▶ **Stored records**

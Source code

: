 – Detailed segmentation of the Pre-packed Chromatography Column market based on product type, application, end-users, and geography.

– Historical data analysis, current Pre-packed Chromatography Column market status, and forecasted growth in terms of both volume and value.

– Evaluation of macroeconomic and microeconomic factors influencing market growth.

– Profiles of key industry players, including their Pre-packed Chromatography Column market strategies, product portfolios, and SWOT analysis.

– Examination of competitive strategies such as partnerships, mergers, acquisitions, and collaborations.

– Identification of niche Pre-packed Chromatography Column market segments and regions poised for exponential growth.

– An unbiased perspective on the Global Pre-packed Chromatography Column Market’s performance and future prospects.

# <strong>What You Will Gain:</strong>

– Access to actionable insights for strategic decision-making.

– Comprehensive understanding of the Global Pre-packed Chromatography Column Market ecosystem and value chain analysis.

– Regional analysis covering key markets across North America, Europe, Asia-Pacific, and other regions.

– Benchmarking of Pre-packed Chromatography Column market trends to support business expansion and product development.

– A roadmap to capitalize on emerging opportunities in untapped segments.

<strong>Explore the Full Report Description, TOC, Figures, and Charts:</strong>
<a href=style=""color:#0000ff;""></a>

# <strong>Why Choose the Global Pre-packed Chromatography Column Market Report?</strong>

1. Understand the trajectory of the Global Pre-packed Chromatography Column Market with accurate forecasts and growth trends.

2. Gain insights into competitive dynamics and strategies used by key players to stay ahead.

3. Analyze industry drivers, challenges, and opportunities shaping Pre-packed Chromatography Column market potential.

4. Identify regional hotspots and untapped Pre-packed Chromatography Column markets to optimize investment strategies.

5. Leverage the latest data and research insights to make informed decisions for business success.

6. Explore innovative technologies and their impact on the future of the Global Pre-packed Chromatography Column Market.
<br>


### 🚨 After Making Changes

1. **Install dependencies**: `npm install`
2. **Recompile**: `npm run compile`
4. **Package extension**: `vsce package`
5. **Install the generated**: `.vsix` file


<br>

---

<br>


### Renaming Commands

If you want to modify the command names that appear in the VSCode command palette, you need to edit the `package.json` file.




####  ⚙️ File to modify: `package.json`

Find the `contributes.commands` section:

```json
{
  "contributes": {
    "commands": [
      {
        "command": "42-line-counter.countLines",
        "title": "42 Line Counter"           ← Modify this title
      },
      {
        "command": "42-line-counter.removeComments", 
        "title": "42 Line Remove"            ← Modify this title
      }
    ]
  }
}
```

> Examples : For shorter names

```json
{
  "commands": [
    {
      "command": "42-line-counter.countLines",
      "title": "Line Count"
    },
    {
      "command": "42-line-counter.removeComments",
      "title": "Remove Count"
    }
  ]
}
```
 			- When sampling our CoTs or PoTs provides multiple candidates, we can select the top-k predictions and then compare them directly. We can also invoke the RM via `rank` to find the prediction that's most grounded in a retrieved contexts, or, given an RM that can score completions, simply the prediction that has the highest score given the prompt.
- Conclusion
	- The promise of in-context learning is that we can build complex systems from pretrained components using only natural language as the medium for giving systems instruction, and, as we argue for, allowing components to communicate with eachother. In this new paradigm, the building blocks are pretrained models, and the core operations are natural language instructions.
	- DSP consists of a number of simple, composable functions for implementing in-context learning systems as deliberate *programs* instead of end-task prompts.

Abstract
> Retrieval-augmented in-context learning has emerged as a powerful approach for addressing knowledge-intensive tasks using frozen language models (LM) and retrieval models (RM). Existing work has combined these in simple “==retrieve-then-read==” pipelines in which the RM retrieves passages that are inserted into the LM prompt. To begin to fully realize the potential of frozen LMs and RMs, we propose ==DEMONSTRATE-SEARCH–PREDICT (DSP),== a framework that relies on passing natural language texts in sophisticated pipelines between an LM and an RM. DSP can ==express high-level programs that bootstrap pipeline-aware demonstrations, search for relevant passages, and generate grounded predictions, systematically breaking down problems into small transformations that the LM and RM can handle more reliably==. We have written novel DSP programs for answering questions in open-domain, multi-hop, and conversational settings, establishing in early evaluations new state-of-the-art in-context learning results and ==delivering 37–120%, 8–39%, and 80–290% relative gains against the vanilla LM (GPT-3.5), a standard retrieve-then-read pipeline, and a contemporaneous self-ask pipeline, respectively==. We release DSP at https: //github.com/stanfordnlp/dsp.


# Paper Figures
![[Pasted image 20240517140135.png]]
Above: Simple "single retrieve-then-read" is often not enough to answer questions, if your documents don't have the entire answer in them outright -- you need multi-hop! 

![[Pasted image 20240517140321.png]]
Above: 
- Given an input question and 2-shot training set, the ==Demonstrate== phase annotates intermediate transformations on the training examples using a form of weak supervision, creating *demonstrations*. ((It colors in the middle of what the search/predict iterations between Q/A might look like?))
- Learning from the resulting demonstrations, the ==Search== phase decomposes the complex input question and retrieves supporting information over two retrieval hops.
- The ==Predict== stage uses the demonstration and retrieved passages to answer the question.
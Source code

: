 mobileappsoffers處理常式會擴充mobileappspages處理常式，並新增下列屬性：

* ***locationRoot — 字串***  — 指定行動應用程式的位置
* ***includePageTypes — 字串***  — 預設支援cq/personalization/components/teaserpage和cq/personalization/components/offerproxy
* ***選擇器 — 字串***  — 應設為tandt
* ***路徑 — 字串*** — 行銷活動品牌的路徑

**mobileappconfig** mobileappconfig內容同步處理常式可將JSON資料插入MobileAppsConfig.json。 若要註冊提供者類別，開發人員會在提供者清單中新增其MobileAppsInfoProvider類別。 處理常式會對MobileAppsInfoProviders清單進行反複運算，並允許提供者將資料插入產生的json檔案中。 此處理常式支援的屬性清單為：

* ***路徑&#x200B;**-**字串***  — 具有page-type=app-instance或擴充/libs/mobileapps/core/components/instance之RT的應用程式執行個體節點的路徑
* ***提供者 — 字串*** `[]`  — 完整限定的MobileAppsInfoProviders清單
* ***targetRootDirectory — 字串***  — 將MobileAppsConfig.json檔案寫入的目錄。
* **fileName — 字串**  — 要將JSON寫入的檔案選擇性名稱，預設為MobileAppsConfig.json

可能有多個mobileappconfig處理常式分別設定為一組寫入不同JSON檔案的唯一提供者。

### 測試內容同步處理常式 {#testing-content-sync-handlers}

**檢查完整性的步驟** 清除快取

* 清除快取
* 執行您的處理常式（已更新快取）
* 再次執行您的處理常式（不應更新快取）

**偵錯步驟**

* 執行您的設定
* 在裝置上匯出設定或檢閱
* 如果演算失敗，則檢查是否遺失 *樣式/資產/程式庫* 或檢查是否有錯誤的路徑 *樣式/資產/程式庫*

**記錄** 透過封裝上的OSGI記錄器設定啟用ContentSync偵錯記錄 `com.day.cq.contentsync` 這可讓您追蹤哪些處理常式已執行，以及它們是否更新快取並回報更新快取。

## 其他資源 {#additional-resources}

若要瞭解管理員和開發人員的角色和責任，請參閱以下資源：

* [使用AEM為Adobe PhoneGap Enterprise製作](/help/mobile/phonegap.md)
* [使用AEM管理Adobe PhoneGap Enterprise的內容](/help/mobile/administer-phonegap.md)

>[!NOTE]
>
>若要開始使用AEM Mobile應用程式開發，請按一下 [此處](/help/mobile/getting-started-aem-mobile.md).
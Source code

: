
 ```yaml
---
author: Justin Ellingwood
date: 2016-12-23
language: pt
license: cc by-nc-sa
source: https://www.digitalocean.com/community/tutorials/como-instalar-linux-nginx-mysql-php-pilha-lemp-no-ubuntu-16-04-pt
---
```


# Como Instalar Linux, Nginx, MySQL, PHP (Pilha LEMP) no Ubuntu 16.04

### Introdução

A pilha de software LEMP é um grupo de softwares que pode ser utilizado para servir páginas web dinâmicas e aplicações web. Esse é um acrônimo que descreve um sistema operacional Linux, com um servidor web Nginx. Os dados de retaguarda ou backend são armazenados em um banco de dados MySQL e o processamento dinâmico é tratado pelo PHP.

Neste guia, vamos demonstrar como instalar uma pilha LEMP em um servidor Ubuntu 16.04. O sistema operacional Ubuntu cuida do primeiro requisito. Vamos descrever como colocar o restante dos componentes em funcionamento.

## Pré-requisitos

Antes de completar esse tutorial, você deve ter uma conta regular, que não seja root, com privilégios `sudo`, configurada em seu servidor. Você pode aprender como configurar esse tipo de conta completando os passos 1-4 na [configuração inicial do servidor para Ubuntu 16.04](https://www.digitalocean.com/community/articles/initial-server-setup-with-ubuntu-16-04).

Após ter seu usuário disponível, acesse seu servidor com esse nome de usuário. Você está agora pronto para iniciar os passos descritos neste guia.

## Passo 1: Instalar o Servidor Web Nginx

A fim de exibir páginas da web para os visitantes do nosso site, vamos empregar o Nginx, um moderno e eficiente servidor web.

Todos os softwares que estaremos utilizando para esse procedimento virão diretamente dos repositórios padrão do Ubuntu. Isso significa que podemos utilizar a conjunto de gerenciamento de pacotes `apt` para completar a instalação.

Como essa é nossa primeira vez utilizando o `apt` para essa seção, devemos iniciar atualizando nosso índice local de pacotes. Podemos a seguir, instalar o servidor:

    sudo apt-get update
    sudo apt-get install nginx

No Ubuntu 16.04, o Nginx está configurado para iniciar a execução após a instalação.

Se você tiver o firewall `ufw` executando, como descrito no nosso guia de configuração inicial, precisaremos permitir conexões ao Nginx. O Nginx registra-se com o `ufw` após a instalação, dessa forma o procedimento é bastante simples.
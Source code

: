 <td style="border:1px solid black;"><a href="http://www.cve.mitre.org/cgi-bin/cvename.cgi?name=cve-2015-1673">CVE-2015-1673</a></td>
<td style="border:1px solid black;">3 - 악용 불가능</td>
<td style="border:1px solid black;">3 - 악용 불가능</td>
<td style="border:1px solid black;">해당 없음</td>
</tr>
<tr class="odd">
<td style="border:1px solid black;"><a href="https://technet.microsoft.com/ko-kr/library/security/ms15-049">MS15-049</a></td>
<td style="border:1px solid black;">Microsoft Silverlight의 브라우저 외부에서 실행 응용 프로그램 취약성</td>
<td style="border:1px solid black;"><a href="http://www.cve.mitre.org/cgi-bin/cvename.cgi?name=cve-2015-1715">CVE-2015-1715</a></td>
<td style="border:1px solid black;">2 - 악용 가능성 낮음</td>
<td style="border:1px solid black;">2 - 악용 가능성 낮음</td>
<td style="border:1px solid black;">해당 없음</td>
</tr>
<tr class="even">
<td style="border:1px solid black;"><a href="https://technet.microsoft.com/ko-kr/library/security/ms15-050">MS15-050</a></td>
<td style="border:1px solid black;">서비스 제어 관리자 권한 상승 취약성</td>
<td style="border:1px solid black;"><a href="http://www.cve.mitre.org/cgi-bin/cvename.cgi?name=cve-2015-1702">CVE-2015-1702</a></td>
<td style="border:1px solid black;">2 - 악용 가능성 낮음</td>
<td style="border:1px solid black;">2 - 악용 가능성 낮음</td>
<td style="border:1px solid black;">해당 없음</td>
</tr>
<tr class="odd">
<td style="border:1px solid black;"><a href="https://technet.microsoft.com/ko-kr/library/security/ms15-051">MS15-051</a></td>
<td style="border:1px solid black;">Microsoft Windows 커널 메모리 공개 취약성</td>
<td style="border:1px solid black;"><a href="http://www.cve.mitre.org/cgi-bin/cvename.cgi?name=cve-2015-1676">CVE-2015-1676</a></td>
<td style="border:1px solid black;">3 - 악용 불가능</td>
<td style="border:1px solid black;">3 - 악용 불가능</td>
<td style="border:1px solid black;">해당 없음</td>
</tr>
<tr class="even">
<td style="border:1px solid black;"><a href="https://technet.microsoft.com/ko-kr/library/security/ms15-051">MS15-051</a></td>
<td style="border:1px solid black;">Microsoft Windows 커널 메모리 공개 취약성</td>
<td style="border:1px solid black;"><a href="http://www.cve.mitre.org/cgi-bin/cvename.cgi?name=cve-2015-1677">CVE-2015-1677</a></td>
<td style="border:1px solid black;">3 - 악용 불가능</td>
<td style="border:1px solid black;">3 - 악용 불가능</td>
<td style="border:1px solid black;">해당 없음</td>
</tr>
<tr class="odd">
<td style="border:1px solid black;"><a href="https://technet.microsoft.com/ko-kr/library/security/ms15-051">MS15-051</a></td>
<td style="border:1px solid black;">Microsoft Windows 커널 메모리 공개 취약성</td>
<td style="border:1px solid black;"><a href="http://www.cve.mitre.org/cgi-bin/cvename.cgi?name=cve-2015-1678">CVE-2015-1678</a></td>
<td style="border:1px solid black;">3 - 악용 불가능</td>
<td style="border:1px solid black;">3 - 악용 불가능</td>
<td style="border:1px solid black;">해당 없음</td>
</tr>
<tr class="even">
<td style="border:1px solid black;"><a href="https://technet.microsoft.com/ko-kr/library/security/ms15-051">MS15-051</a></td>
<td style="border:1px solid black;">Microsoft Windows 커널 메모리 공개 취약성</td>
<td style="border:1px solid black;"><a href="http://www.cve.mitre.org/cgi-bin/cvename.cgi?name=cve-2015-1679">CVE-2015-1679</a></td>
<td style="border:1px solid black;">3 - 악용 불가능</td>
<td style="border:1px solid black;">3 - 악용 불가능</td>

▶ **Aim of the task**
Every line that contains the string "business" should be copied from the entries.

▶ **Your response**
– Benchmarking of Pre-packed Chromatography Column market trends to support business expansion and product development.
5. Leverage the latest data and research insights to make informed decisions for business success.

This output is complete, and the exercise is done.